Heading off to a horse show is stressful, whether you are the horse or the rider, and whether you do it all the time or just once in a while. Stress comes from the travel, the change of schedule, the competition, and more. Not only can this stress affect your performance, it can lead to health concerns for your horse.
Fortunately, there’s a lot you can do to prepare your horse for the stress of showing. It all comes down to just one thing: routine.
How Stress Affects Your Horse’s Digestive Health
While stress doesn’t directly cause digestive problems like ulcers and colic in horses, it can affect your horse’s behavior and eating habits. The stress of travel or excitement of a show atmosphere often keeps your horse from eating and drinking enough – both of which can have a serious impact on the equine digestive tract:
- Not enough water can increase risk for impaction colic
- Not enough food, especially hay, can disrupt the digestive process and lead to digestive imbalance, ulcers, and colic
Prepare Your Horse To Handle Horse Show Stress
The key to keeping your horse relaxed and its appetite normal at a show is to create a routine at home and stick to it at the show.

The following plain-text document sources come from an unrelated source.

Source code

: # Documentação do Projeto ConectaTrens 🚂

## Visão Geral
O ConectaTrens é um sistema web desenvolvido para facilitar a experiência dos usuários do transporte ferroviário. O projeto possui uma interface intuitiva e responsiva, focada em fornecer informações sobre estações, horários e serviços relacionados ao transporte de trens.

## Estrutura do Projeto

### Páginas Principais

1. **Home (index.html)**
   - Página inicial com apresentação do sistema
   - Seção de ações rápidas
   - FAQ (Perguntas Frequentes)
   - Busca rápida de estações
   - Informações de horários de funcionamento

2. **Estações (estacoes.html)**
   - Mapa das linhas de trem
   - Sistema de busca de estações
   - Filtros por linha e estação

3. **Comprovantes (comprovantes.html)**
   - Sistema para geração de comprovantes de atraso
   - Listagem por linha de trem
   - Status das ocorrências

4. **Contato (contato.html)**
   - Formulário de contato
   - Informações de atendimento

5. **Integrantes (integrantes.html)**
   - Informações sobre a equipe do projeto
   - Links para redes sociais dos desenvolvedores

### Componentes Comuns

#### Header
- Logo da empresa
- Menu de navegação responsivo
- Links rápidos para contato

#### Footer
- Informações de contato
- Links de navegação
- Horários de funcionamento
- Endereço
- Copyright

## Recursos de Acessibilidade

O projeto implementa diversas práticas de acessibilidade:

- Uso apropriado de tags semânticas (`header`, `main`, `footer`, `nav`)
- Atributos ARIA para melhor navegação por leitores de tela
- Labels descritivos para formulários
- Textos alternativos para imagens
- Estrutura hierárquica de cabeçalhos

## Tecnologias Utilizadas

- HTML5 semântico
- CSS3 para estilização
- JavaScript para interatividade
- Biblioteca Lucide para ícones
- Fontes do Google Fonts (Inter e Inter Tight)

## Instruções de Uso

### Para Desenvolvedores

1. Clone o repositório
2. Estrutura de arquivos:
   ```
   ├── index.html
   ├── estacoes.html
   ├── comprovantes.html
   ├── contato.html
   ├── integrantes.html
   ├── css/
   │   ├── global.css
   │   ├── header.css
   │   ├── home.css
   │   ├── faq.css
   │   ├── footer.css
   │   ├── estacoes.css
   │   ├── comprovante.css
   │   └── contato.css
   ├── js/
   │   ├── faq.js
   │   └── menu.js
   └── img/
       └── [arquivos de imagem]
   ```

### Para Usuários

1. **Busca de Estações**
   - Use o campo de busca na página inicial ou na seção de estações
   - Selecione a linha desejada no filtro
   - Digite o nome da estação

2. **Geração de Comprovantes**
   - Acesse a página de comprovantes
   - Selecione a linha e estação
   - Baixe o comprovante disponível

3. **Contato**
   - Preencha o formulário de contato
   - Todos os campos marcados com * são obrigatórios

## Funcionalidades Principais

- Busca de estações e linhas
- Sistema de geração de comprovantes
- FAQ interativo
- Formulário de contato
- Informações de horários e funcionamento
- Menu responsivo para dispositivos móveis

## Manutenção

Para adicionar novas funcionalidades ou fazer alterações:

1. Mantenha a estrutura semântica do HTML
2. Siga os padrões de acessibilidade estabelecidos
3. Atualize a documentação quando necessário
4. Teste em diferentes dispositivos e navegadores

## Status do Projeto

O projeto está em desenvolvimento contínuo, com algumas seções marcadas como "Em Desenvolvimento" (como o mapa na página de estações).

If the travel, noise, excitement, and general stimuli at the show are “routine” for you horse, it is less likely to get stressed.

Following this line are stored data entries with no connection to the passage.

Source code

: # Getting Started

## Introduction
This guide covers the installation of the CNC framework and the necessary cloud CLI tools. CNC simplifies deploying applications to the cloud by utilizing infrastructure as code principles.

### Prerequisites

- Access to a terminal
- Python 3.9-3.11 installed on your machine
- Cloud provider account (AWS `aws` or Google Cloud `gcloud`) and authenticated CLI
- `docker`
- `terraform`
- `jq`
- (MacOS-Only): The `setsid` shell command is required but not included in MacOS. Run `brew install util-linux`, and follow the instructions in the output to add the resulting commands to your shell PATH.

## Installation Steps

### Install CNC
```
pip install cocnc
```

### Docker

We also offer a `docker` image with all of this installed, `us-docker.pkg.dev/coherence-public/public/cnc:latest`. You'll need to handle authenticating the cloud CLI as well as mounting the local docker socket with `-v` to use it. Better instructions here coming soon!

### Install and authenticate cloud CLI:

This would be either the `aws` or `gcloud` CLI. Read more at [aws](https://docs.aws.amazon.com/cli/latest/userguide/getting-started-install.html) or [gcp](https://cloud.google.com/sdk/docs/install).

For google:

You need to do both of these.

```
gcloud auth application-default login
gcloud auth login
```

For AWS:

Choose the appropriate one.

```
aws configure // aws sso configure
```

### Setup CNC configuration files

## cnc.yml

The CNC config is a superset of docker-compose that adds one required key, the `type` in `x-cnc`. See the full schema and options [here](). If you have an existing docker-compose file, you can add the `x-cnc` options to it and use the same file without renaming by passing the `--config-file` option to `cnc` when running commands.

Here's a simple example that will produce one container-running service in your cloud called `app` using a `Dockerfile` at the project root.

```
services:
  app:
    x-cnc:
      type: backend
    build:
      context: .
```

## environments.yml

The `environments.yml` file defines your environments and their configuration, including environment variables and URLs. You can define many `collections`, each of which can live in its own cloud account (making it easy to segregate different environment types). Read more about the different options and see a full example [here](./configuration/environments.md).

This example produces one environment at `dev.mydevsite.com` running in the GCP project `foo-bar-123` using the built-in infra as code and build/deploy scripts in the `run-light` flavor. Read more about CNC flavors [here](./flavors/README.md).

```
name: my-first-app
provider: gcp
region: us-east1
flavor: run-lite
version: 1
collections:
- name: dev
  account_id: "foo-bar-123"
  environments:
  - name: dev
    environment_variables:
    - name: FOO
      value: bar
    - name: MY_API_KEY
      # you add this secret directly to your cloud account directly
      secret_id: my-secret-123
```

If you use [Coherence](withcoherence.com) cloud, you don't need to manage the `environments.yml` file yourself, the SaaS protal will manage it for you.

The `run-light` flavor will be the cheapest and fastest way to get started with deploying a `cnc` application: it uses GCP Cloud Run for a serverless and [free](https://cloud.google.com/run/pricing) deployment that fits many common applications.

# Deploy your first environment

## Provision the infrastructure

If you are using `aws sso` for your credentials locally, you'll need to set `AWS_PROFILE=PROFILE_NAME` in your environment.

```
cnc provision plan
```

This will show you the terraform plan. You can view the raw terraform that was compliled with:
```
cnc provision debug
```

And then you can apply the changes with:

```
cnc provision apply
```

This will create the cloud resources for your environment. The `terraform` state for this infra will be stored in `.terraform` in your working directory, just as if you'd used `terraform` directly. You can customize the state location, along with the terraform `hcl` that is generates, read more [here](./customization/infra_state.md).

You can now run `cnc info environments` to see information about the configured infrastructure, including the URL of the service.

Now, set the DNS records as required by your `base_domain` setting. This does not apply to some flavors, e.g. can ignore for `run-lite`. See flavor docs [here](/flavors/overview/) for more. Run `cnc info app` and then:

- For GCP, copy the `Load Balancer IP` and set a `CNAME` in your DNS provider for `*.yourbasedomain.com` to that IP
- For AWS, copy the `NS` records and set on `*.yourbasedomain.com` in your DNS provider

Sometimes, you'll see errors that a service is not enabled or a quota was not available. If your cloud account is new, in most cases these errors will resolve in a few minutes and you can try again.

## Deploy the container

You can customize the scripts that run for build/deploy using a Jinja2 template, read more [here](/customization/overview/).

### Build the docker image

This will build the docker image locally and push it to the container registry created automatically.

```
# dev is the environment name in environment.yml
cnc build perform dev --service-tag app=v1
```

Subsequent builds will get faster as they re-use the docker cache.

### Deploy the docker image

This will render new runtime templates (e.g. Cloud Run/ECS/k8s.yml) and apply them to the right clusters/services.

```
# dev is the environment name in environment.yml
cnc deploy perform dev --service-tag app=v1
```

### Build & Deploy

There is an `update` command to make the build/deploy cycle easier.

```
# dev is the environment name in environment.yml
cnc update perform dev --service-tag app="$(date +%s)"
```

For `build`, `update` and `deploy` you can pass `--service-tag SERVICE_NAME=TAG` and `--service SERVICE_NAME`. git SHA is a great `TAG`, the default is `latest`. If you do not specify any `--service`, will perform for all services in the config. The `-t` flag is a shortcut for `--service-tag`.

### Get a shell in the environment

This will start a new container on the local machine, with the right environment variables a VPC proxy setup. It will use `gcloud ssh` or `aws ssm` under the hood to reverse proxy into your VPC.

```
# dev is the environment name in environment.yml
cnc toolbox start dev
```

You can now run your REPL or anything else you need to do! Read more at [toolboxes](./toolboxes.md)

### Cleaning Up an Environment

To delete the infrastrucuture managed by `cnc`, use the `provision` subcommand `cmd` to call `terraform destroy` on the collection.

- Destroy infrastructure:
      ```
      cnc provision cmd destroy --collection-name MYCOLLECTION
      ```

Here are some tips that work well for our horses at Freedom Farm when we head off to shows.
Reducing Travel Stress
The more comfortable your horse is with trailering, the less likely it is he will get stressed.
- Offer water every 3 hours during travel
- Use protective wraps on horse’s legs
- If it’s hot, leave at a time of day when the sun is coming up or going down
- Provide a hay bag (sometimes wet hay)
- Fly spray horses during hot buggy months
- Bed with at least 3 inches of shavings – cushion and less slippery
- If the horse has never hauled, practice loading and unloading ahead of time and go on short drives
- Trailer with a more experienced horse
Settling In at the Show Grounds
Acclimate your horse to the new atmosphere carefully so that he gets comfortable and can go on with “business as usual.”

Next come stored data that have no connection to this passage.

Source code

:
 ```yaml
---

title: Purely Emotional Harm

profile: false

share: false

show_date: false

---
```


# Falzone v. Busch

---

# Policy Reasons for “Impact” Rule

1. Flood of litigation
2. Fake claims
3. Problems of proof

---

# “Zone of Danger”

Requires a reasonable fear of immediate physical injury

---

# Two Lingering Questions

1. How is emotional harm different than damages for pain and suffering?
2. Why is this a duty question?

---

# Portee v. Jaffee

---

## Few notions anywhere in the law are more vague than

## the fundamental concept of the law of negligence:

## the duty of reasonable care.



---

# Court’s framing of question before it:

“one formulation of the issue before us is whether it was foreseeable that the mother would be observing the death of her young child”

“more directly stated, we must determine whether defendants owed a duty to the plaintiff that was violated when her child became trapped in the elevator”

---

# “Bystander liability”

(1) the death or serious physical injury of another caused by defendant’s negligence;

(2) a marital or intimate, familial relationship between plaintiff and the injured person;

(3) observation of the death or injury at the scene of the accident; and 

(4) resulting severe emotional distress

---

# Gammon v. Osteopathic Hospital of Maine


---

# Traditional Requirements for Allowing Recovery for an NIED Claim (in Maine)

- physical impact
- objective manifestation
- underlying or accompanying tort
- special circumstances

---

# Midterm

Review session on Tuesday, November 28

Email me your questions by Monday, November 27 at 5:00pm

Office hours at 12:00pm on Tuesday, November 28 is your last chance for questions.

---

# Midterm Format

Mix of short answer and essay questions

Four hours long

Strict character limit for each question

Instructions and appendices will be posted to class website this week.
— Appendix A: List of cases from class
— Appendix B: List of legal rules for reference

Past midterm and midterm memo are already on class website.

- Maintain the same feed and care schedule and routine at the show as at home
- Stall your horses next to a buddy if possible
- Use the same tack and equipment
- Take your horse to the stall first and give him some time to settle
- Hand walk your horse around the show grounds and let them get used to the sights, sounds, and smells
- Hand walk your horse in the show pen before riding in it
Prepare for the Show Ring
Practice with distractions at home so your horse will be prepared to focus in the show ring.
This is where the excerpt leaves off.